Dataset records:
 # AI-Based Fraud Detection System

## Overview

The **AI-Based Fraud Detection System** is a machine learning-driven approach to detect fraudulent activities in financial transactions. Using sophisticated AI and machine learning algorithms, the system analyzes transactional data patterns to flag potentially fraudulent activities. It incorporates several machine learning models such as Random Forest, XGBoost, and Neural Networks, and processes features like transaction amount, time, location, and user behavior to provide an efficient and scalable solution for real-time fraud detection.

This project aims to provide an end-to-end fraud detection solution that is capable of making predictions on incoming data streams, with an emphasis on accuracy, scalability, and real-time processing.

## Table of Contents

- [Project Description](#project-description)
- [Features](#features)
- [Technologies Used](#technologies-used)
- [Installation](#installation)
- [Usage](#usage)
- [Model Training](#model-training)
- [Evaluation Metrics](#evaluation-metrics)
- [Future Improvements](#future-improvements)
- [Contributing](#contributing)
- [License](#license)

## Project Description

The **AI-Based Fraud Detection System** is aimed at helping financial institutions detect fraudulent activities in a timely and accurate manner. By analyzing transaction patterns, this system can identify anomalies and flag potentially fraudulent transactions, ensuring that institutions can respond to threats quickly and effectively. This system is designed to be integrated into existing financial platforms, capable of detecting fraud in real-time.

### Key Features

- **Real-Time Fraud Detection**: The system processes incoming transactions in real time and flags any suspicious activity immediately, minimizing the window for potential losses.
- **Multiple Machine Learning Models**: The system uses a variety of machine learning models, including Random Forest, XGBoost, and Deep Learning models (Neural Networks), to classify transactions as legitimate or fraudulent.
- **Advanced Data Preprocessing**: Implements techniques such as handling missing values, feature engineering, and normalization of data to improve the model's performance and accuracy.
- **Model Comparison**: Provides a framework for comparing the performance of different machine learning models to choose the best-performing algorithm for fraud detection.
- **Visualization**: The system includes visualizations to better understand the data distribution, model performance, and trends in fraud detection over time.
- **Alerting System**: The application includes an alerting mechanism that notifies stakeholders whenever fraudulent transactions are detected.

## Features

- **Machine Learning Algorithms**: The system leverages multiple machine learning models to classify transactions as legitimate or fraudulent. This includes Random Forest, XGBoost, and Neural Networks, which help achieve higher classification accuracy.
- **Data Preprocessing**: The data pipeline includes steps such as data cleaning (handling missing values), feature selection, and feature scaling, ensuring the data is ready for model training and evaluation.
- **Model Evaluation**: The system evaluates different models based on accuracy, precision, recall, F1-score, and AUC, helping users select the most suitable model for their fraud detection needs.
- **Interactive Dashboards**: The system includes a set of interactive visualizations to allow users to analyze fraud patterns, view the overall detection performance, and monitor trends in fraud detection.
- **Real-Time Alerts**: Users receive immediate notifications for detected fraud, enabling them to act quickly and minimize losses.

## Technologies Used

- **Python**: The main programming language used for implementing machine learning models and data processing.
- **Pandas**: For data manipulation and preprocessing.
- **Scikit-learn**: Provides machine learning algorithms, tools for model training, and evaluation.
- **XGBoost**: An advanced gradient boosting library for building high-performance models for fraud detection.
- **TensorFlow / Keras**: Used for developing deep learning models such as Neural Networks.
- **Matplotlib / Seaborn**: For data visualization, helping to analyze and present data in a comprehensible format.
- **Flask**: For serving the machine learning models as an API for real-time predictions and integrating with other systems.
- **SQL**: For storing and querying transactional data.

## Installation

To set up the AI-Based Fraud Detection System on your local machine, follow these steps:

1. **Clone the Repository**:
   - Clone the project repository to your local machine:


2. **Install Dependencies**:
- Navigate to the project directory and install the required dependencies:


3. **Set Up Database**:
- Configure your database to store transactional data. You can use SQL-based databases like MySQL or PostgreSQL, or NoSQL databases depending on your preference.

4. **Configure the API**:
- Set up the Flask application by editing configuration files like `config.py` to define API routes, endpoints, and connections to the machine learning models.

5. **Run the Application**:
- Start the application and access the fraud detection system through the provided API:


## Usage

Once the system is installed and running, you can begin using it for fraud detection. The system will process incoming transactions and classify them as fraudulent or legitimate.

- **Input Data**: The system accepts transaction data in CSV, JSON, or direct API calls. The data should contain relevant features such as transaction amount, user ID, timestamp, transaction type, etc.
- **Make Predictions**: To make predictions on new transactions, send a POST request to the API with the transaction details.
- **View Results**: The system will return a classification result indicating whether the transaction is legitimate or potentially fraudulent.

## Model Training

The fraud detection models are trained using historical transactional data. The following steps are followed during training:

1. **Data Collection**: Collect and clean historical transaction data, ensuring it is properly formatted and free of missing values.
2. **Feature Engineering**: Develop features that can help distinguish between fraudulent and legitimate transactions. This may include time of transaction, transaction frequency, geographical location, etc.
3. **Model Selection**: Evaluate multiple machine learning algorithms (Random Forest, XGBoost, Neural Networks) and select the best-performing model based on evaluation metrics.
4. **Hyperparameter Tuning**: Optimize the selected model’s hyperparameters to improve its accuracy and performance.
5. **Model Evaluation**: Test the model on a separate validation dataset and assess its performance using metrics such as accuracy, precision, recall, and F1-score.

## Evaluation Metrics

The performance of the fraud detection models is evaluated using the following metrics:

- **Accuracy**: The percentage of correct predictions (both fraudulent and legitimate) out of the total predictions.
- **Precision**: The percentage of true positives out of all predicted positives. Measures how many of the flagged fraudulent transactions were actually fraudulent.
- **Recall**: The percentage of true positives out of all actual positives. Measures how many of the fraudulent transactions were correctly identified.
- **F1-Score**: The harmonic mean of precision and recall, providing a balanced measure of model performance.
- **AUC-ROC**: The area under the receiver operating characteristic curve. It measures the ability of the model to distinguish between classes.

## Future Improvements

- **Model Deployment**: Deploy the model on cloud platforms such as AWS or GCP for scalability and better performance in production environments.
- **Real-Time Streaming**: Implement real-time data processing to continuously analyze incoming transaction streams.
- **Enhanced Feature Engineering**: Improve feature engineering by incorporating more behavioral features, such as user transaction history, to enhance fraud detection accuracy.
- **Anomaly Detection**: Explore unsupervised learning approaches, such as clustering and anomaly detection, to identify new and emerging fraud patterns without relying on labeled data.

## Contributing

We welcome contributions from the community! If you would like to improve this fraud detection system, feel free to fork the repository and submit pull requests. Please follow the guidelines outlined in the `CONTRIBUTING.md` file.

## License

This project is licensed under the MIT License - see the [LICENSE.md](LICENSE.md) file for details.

* * *

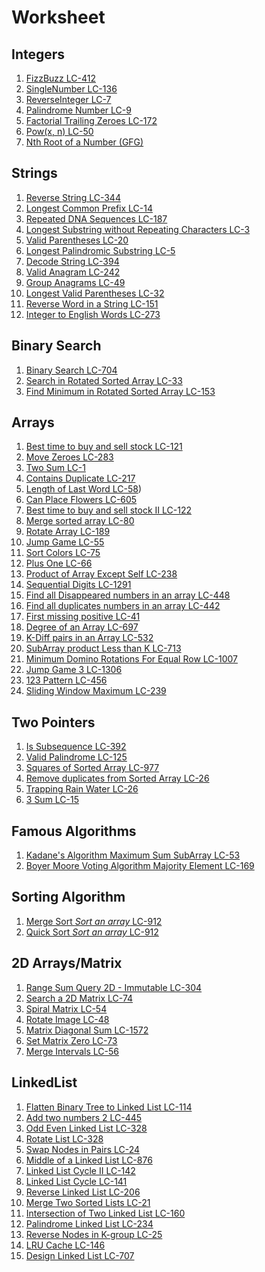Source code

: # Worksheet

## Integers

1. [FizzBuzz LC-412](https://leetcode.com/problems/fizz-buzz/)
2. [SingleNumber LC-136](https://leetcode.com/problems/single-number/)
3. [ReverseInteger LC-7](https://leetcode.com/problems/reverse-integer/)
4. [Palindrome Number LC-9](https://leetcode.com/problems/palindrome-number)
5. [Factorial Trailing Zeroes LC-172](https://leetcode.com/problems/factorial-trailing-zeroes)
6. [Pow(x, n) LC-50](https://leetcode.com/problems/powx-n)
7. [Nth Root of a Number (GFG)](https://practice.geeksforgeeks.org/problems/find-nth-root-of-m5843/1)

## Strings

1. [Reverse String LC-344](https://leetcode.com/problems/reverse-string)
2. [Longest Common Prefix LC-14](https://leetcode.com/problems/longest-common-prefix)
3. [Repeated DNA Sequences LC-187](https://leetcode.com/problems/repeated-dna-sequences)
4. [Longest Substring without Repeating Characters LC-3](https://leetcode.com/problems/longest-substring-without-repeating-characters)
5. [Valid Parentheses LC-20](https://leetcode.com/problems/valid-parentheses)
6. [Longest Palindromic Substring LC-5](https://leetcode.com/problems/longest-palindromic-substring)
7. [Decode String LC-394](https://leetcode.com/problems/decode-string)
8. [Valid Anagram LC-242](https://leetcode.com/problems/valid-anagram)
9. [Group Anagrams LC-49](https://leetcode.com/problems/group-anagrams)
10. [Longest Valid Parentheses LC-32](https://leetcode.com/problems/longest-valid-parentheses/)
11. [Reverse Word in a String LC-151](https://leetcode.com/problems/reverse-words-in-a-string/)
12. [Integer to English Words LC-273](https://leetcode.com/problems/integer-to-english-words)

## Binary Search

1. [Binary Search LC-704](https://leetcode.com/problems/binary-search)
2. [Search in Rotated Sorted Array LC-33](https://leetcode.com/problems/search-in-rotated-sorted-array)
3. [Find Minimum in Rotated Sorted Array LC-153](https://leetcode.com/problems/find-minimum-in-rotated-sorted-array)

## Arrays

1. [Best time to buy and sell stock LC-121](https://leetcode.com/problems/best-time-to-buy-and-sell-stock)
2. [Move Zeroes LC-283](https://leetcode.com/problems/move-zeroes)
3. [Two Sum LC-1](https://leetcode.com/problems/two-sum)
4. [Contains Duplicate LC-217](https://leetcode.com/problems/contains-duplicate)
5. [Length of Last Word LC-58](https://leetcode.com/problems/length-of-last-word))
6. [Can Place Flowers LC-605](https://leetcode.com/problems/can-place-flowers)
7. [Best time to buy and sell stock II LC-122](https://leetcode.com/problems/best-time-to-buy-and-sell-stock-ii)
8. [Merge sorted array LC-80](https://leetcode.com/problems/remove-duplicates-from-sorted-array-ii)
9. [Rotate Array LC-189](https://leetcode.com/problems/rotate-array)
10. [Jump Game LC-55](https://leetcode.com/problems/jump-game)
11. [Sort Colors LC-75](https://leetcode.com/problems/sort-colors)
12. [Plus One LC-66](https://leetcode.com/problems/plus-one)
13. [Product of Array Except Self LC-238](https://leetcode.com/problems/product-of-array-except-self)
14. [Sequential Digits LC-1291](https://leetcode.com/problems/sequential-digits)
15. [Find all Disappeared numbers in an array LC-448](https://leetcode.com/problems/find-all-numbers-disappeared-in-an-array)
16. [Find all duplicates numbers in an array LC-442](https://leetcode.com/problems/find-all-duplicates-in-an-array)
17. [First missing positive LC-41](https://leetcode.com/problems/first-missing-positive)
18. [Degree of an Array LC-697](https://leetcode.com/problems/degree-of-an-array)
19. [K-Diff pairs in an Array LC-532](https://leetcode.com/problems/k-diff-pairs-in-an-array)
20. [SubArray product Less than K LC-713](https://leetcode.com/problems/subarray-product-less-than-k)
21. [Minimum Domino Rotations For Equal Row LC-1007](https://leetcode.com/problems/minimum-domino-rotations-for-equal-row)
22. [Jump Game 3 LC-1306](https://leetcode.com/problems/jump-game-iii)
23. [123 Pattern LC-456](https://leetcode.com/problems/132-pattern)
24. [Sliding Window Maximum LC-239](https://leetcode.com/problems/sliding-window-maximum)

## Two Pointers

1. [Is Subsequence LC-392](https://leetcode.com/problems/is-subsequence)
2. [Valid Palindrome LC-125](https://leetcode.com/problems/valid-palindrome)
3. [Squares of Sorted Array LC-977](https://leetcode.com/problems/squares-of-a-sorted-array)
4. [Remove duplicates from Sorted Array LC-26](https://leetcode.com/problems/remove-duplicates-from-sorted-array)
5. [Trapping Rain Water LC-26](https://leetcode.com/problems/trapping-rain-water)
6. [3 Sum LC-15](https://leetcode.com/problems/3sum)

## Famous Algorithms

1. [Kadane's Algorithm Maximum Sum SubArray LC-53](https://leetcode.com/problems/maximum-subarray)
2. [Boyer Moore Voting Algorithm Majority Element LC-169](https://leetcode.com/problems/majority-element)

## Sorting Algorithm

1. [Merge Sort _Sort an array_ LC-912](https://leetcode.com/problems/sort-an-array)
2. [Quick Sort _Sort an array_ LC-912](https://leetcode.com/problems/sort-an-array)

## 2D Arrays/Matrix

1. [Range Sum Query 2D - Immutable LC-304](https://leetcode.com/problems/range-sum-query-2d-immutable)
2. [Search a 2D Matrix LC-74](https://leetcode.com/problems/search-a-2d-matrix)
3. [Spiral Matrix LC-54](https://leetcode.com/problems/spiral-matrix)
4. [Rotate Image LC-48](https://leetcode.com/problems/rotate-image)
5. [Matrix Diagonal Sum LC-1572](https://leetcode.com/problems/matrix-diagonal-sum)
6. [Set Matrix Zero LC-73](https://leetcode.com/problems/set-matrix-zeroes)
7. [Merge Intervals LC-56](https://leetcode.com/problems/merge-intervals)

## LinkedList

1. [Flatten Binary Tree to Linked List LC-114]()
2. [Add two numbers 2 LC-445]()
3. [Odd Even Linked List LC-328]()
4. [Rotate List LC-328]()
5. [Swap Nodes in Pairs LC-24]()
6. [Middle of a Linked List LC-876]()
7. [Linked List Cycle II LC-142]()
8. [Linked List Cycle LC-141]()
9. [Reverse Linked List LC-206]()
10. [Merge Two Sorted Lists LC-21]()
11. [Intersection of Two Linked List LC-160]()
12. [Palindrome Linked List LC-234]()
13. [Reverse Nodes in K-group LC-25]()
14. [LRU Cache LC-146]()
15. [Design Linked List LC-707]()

What is required: Given the records above, reproduce precisely and only the lines between the line holding "11. [Reverse Word" and the line holding "12. [Plus One", inclusive.

Response to the task:
11. [Reverse Word in a String LC-151](https://leetcode.com/problems/reverse-words-in-a-string/)
12. [Integer to English Words LC-273](https://leetcode.com/problems/integer-to-english-words)

## Binary Search

1. [Binary Search LC-704](https://leetcode.com/problems/binary-search)
2. [Search in Rotated Sorted Array LC-33](https://leetcode.com/problems/search-in-rotated-sorted-array)
3. [Find Minimum in Rotated Sorted Array LC-153](https://leetcode.com/problems/find-minimum-in-rotated-sorted-array)

## Arrays

1. [Best time to buy and sell stock LC-121](https://leetcode.com/problems/best-time-to-buy-and-sell-stock)
2. [Move Zeroes LC-283](https://leetcode.com/problems/move-zeroes)
3. [Two Sum LC-1](https://leetcode.com/problems/two-sum)
4. [Contains Duplicate LC-217](https://leetcode.com/problems/contains-duplicate)
5. [Length of Last Word LC-58](https://leetcode.com/problems/length-of-last-word))
6. [Can Place Flowers LC-605](https://leetcode.com/problems/can-place-flowers)
7. [Best time to buy and sell stock II LC-122](https://leetcode.com/problems/best-time-to-buy-and-sell-stock-ii)
8. [Merge sorted array LC-80](https://leetcode.com/problems/remove-duplicates-from-sorted-array-ii)
9. [Rotate Array LC-189](https://leetcode.com/problems/rotate-array)
10. [Jump Game LC-55](https://leetcode.com/problems/jump-game)
11. [Sort Colors LC-75](https://leetcode.com/problems/sort-colors)
12. [Plus One LC-66](https://leetcode.com/problems/plus-one)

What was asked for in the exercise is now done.